** Dataset entries **
# # # # # # #
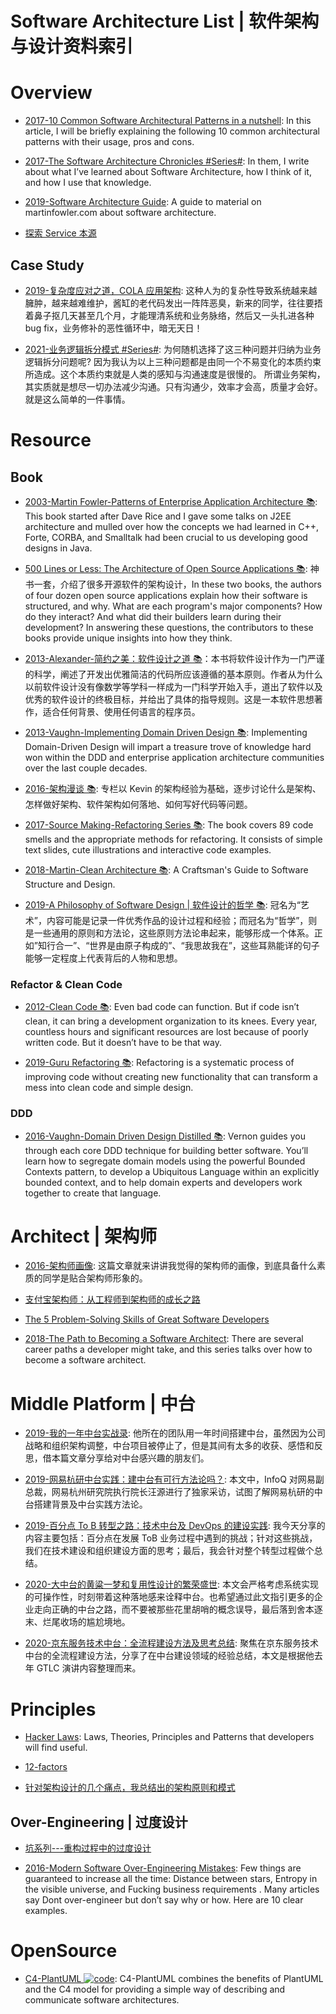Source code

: # Software Architecture List | 软件架构与设计资料索引

# Overview

- [2017-10 Common Software Architectural Patterns in a nutshell](https://parg.co/bD3): In this article, I will be briefly explaining the following 10 common architectural patterns with their usage, pros and cons.

- [2017-The Software Architecture Chronicles #Series#](https://herbertograca.com/2017/07/03/the-software-architecture-chronicles/): In them, I write about what I’ve learned about Software Architecture, how I think of it, and how I use that knowledge.

- [2019-Software Architecture Guide](https://martinfowler.com/architecture/): A guide to material on martinfowler.com about software architecture.

- [探索 Service 本源](http://q.infoqstatic.com/ppt/service-origin-exploration.pdf)

## Case Study

- [2019-复杂度应对之道，COLA 应用架构](https://blog.csdn.net/significantfrank/article/details/85785565): 这种人为的复杂性导致系统越来越臃肿，越来越难维护，酱缸的老代码发出一阵阵恶臭，新来的同学，往往要捂着鼻子抠几天甚至几个月，才能理清系统和业务脉络，然后又一头扎进各种 bug fix，业务修补的恶性循环中，暗无天日！

- [2021-业务逻辑拆分模式 #Series#](https://autonomy.design/): 为何随机选择了这三种问题并归纳为业务逻辑拆分问题呢? 因为我认为以上三种问题都是由同一个不易变化的本质约束所造成。这个本质约束就是人类的感知与沟通速度是很慢的。 所谓业务架构，其实质就是想尽一切办法减少沟通。只有沟通少，效率才会高，质量才会好。就是这么简单的一件事情。

# Resource

## Book

- [2003-Martin Fowler-Patterns of Enterprise Application Architecture 📚](https://martinfowler.com/books/eaa.html): This book started after Dave Rice and I gave some talks on J2EE architecture and mulled over how the concepts we had learned in C++, Forte, CORBA, and Smalltalk had been crucial to us developing good designs in Java.

- [500 Lines or Less: The Architecture of Open Source Applications 📚](http://aosabook.org/en/index.html): 神书一套，介绍了很多开源软件的架构设计，In these two books, the authors of four dozen open source applications explain how their software is structured, and why. What are each program's major components? How do they interact? And what did their builders learn during their development? In answering these questions, the contributors to these books provide unique insights into how they think.

- [2013-Alexander-简约之美：软件设计之道 📚](https://github.com/wx-chevalier/Awesome-CS-Books)：本书将软件设计作为一门严谨的科学，阐述了开发出优雅简洁的代码所应该遵循的基本原则。作者从为什么以前软件设计没有像数学等学科一样成为一门科学开始入手，道出了软件以及优秀的软件设计的终极目标，并给出了具体的指导规则。这是一本软件思想著作，适合任何背景、使用任何语言的程序员。

- [2013-Vaughn-Implementing Domain Driven Design 📚](https://www.amazon.com/Implementing-Domain-Driven-Design-Vaughn-Vernon/dp/0321834577): Implementing Domain-Driven Design will impart a treasure trove of knowledge hard won within the DDD and enterprise application architecture communities over the last couple decades.

- [2016-架构漫谈 📚](https://www.amazon.cn/dp/B01B60Z9WG): 专栏以 Kevin 的架构经验为基础，逐步讨论什么是架构、怎样做好架构、软件架构如何落地、如何写好代码等问题。

- [2017-Source Making-Refactoring Series 📚](https://sourcemaking.com/refactoring): The book covers 89 code smells and the appropriate methods for refactoring. It consists of simple text slides, cute illustrations and interactive code examples.

- [2018-Martin-Clean Architecture 📚](http://putregai.com/sbooks/clean_arch.pdf): A Craftsman's Guide to Software Structure and Design.

- [2019-A Philosophy of Software Design | 软件设计的哲学 📚](https://www.bookstack.cn/read/A-Philosophy-of-Software-Design-zh/README.md): 冠名为“艺术”，内容可能是记录一件优秀作品的设计过程和经验；而冠名为“哲学”，则是一些通用的原则和方法论，这些原则方法论串起来，能够形成一个体系。正如”知行合一”、“世界是由原子构成的”、“我思故我在”，这些耳熟能详的句子能够一定程度上代表背后的人物和思想。

### Refactor & Clean Code

- [2012-Clean Code 📚](https://parg.co/Mg5): Even bad code can function. But if code isn’t clean, it can bring a development organization to its knees. Every year, countless hours and significant resources are lost because of poorly written code. But it doesn’t have to be that way.

- [2019-Guru Refactoring 📚](https://refactoringguru.cn/refactoring): Refactoring is a systematic process of improving code without creating new functionality that can transform a mess into clean code and simple design.

### DDD

- [2016-Vaughn-Domain Driven Design Distilled 📚](https://www.oreilly.com/library/view/domain-driven-design-distilled/9780134434964/): Vernon guides you through each core DDD technique for building better software. You’ll learn how to segregate domain models using the powerful Bounded Contexts pattern, to develop a Ubiquitous Language within an explicitly bounded context, and to help domain experts and developers work together to create that language.

# Architect | 架构师

- [2016-架构师画像](https://parg.co/M8y): 这篇文章就来讲讲我觉得的架构师的画像，到底具备什么素质的同学是贴合架构师形象的。

- [支付宝架构师：从工程师到架构师的成长之路](http://www.scalerstalk.com/838-architect)

- [The 5 Problem-Solving Skills of Great Software Developers](https://www.coderhood.com/5-problem-solving-skills-great-software-developers/)

- [2018-The Path to Becoming a Software Architect](https://parg.co/Uv2): There are several career paths a developer might take, and this series talks over how to become a software architect.

# Middle Platform | 中台

- [2019-我的一年中台实战录](https://mp.weixin.qq.com/s/SPMJvk_Jv1vCnSGA86RX_Q): 他所在的团队用一年时间搭建中台，虽然因为公司战略和组织架构调整，中台项目被停止了，但是其间有太多的收获、感悟和反思，借本篇文章分享给对中台感兴趣的朋友们。

- [2019-网易杭研中台实践：建中台有可行方法论吗？](https://mp.weixin.qq.com/s/qTvj6MmrRRaLOjtyqc25XA): 本文中，InfoQ 对网易副总裁，网易杭州研究院执行院长汪源进行了独家采访，试图了解网易杭研的中台搭建背景及中台实践方法论。

- [2019-百分点 To B 转型之路：技术中台及 DevOps 的建设实践](https://mp.weixin.qq.com/s/ZHnJNYDoD3qCpsmszXIuHA): 我今天分享的内容主要包括：百分点在发展 ToB 业务过程中遇到的挑战；针对这些挑战，我们在技术建设和组织建设方面的思考；最后，我会针对整个转型过程做个总结。

- [2020-大中台的黄粱一梦和复用性设计的繁荣盛世](https://tbwork.org/2020/08/02/what-is-mid-platform/): 本文会严格考虑系统实现的可操作性，时刻带着这种落地感来诠释中台。也希望通过此文指引更多的企业走向正确的中台之路，而不要被那些花里胡哨的概念误导，最后落到舍本逐末、烂尾收场的尴尬境地。

- [2020-京东服务技术中台：全流程建设方法及思考总结](https://mp.weixin.qq.com/s/AIkW7r5UyU8O3FwXEXFiPw): 聚焦在京东服务技术中台的全流程建设方法，分享了在中台建设领域的经验总结，本文是根据他去年 GTLC 演讲内容整理而来。

# Principles

- [Hacker Laws](https://github.com/dwmkerr/hacker-laws): Laws, Theories, Principles and Patterns that developers will find useful.

- [12-factors](http://12factor.net/zh_cn/)

- [针对架构设计的几个痛点，我总结出的架构原则和模式](http://www.infoq.com/cn/articles/several-pain-points-architecture-design)

## Over-Engineering | 过度设计

- [坑系列---重构过程中的过度设计](http://mp.weixin.qq.com/s?__biz=MjM5ODczNTkwMA==&mid=2650107080&idx=1&sn=527e1f3f9b048127d1114f9272ddd927#rd)

- [2016-Modern Software Over-Engineering Mistakes](https://parg.co/bih): Few things are guaranteed to increase all the time: Distance between stars, Entropy in the visible universe, and Fucking business requirements . Many articles say Dont over-engineer but don’t say why or how. Here are 10 clear examples.

# OpenSource

- [C4-PlantUML ![code](https://shorturl.at/dlxyK)](https://github.com/plantuml-stdlib/C4-PlantUML): C4-PlantUML combines the benefits of PlantUML and the C4 model for providing a simple way of describing and communicate software architectures.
# # # # # # #
** TASK OBJECTIVE **
Nothing but the lines from the start of the records through the line holding "## Case Study" should be printed, exactly as written and with the pictures left out.

** SOLVED EXERCISE **
Source code

: # Software Architecture List | 软件架构与设计资料索引

# Overview

- [2017-10 Common Software Architectural Patterns in a nutshell](https://parg.co/bD3): In this article, I will be briefly explaining the following 10 common architectural patterns with their usage, pros and cons.

- [2017-The Software Architecture Chronicles #Series#](https://herbertograca.com/2017/07/03/the-software-architecture-chronicles/): In them, I write about what I’ve learned about Software Architecture, how I think of it, and how I use that knowledge.

- [2019-Software Architecture Guide](https://martinfowler.com/architecture/): A guide to material on martinfowler.com about software architecture.

- [探索 Service 本源](http://q.infoqstatic.com/ppt/service-origin-exploration.pdf)

## Case Study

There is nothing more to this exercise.